Pursuant to Mr. Finigan’s offer letter, the Registrant expects to enter an employment agreement with Mr. Finigan at a later date.
Item 5.02. | Departure of Directors or Principal Officers; Election of Directors; Appointment of Principal Officers |
(c) Effective August 1, 2006, Paul M. Finigan, 51, was appointed by the Board of Directors as Senior Vice President and General Counsel of the Registrant. From 2004 until his date of hire by the Registrant, Mr. Finigan served as Corporate Counsel at 454 Life Sciences, Inc. From 2002 to 2004 he was a member of the Business Law Practice at Day, Berry & Howard, LLP. From 1999 to 2002 he served as Chief Legal Officer and Strategic Advisor for Lumenos, Inc.

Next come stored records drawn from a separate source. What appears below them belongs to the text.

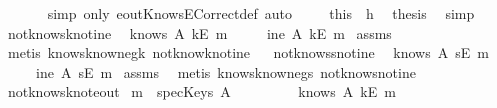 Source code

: \begin{isabellebody}
\ \ \ \ \ \isamarkupfalse%
\ {\isacharparenleft}simp\ only{\isacharcolon}\ eoutKnowsECorrect{\isacharunderscore}def{\isacharcomma}\ auto{\isacharparenright}\ \isanewline
\ \ \isamarkupfalse%
\ this\ \ h{}\ \isamarkupfalse%
\ {\isacharquery}thesis\ \isamarkupfalse%
\ simp\isanewline
{}\isamarkupfalse%
%
\endisatagproof
{\isafoldproof}%
%
\isadelimproof
\isanewline
%
\endisadelimproof
\isanewline
{}\isamarkupfalse%
\ not{\isacharunderscore}knows{\isacharunderscore}k{\isacharunderscore}not{\isacharunderscore}ine{\isacharcolon}\isanewline
{}\ {\isachardoublequoteopen}{\isasymnot}\ knows\ A\ {\isacharbrackleft}kE\ m{\isacharbrackright}{\isachardoublequoteclose}\isanewline
{}\ \ \ \ {\isachardoublequoteopen}{\isasymnot}\ ine\ A\ {\isacharparenleft}kE\ m{\isacharparenright}{\isachardoublequoteclose}\isanewline
%
\isadelimproof
%
\endisadelimproof
%
\isatagproof
{}\isamarkupfalse%
\ assms\ \isamarkupfalse%
\ {\isacharparenleft}metis\ knows{}know{\isacharunderscore}neg{\isacharunderscore}k\ not{\isacharunderscore}know{\isacharunderscore}k{\isacharunderscore}not{\isacharunderscore}ine{\isacharparenright}%
\endisatagproof
{\isafoldproof}%
%
\isadelimproof
\ \isanewline
%
\endisadelimproof
\isanewline
{}\isamarkupfalse%
\ not{\isacharunderscore}knows{\isacharunderscore}s{\isacharunderscore}not{\isacharunderscore}ine{\isacharcolon}\isanewline
{}\ {\isachardoublequoteopen}{\isasymnot}\ knows\ A\ {\isacharbrackleft}sE\ m{\isacharbrackright}{\isachardoublequoteclose}\isanewline
{}\ \ \ \ {\isachardoublequoteopen}{\isasymnot}\ ine\ A\ {\isacharparenleft}sE\ m{\isacharparenright}{\isachardoublequoteclose}\isanewline
%
\isadelimproof
%
\endisadelimproof
%
\isatagproof
{}\isamarkupfalse%
\ assms\ \isamarkupfalse%
\ {\isacharparenleft}metis\ knows{}know{\isacharunderscore}neg{\isacharunderscore}s\ not{\isacharunderscore}know{\isacharunderscore}s{\isacharunderscore}not{\isacharunderscore}ine{\isacharparenright}%
\endisatagproof
{\isafoldproof}%
%
\isadelimproof
\ \isanewline
%
\endisadelimproof
\isanewline
{}\isamarkupfalse%
\ not{\isacharunderscore}knows{\isacharunderscore}k{\isacharunderscore}not{\isacharunderscore}eout{\isacharcolon}\isanewline
{}\ {\isachardoublequoteopen}m\ {\isasymnotin}\ specKeys\ A{\isachardoublequoteclose}\isanewline
\ \ \ \ \ \ \ \ {\isachardoublequoteopen}{\isasymnot}\ knows\ A\ {\isacharbrackleft}kE\ m{\isacharbrackright}{\isachardoublequoteclose}\isanewline

\end{isabellebody}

From 1988 to 1997 Mr. Finigan was Senior Vice President and General Counsel at Value Health, Inc. Mr. Finigan also held the position of Division Counsel at CIGNA Corporation and was Assistant General Counsel at U.S. Healthcare. Mr. Finigan is also currently a member of the Board of Directors, Audit and Compensation Committees of Radnor Holdings Corporation, a leading manufacturer of food packaging and specialty chemical products. Mr. Finigan received a J.D. from Villanova University School of Law and a B.S. in economics from Villanova University.
There is no family relationship between Mr. Finigan and any of the Registrant’s directors and executive officers. There have been no transactions between Mr. Finigan and the Registrant in which Mr. Finigan has a direct or indirect material interest which the Registrant is required to report.
For a description of the material terms of Mr. Finigan’s offer letter, please see the disclosure at Item 1.01 above.
A copy of the press release is attached to this Current Report on Form 8-K asExhibit 99.1, and is incorporated herein by reference.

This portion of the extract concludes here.